Early Successional Habitat Creation Project
The project will cut up to 14,270 acres. Site maps show that more than 130 stands older than 100 years are targeted, some with trees 160 years and older. The project will also bulldoze 25 miles of logging roads, 17 miles of which could be permanent.
Carbon storage and biodiversity
Lands in the Green Mountain National Forest have recovered from past agricultural clearing and logging to a greater degree than surrounding private lands, and now comprise an important carbon sink. With many trees now 80 years and older, the forest is rapidly accumulating carbon and could store two to four times more carbon if allowed to grow old. The project area is habitat for a host of imperiled and sensitive species that depend on large unfragmented landscapes and structurally complex old forests. These animals include martens, Indiana and northern long-eared bats, Blackburnian and cerulean warblers, and scarlet tanagers.
Why these trees should remain standing
Mature, unfragmented forests are rare in New England. Studies show there is also plenty of early seral habitat, or young forest, refuting Forest Service claims that logging here will “improve forest health” for wildlife. Green Mountain National Forest is a critical forested landscape in the broader New England-Adirondack region. Of great concern is the harm this project would cause to northern long-eared bats, which rely on large, old trees within the project area for roosting and raising young. The federal government recently proposed uplisting the bat from threatened to endangered because it may go extinct throughout its range; the Forest Service has failed to consider the harm intensive logging of mature forests will have on the bat.

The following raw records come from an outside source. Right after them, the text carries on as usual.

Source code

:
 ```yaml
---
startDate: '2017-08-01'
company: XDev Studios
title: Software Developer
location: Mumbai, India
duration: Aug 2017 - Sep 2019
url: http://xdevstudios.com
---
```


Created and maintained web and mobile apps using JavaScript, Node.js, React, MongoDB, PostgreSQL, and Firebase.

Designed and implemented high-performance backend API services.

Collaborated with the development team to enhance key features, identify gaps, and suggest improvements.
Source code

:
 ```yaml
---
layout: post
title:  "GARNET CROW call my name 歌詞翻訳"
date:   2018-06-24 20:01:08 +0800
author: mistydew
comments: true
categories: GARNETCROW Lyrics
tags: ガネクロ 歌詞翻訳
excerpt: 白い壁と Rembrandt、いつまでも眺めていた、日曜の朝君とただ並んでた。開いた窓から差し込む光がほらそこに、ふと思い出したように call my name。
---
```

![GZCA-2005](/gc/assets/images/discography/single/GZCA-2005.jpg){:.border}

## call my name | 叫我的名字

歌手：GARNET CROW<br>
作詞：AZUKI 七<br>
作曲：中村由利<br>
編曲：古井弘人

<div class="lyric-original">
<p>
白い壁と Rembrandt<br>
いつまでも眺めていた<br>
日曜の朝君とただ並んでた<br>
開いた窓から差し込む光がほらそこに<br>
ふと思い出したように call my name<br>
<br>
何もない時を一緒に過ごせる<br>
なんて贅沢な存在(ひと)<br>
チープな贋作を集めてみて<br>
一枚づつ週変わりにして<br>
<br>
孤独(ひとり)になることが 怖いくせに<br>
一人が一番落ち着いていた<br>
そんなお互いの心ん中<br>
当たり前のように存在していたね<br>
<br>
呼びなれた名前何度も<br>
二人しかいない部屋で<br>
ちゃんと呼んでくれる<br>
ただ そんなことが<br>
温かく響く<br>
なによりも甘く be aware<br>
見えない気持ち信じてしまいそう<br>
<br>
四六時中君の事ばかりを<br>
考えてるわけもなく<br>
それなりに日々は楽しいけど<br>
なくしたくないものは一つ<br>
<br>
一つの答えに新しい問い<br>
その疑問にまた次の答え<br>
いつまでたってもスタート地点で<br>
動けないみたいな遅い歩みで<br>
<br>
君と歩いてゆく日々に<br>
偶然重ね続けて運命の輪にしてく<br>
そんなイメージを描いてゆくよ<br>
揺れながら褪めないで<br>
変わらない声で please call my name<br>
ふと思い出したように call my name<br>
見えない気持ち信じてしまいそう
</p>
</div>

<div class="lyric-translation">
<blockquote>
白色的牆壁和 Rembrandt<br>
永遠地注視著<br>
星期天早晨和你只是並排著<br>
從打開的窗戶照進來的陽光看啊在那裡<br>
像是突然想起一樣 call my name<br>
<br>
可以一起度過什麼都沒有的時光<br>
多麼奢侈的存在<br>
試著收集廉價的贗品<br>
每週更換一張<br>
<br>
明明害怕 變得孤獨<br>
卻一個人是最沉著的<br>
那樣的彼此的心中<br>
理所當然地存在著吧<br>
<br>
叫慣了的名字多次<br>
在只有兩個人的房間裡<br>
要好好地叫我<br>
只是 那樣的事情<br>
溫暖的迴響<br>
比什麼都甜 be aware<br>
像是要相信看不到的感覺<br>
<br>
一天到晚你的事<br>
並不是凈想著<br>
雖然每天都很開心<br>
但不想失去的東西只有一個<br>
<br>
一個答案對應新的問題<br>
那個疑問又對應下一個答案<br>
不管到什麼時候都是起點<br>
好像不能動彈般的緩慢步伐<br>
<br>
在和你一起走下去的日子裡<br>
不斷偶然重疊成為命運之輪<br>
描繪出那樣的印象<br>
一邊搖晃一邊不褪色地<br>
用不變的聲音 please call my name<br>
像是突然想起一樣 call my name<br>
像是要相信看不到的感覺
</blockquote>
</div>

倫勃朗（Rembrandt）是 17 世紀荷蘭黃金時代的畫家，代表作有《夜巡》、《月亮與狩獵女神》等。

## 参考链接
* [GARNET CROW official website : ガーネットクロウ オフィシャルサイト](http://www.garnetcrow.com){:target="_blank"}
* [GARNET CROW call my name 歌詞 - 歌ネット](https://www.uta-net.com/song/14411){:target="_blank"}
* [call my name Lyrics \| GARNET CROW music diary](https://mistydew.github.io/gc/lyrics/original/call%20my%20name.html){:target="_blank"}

The future of mature and old-growth trees in Green Mountain National Forest
The 2006 Green Mountain forest plan calls for a significant reduction in northern hardwood trees, possibly including some that are 250 years old. This sets back this forest’s recovery from intensive logging in the 1800s. Logging in Green Mountain National Forest has increased considerably in the last seven years. The Forest Service has approved logging 40,000 acres, or 10% of the entire national forest, including targeting many mature and old trees.
Project status
The Forest Service approved this project in 2019. Timber sales will be issued for the next 10 years.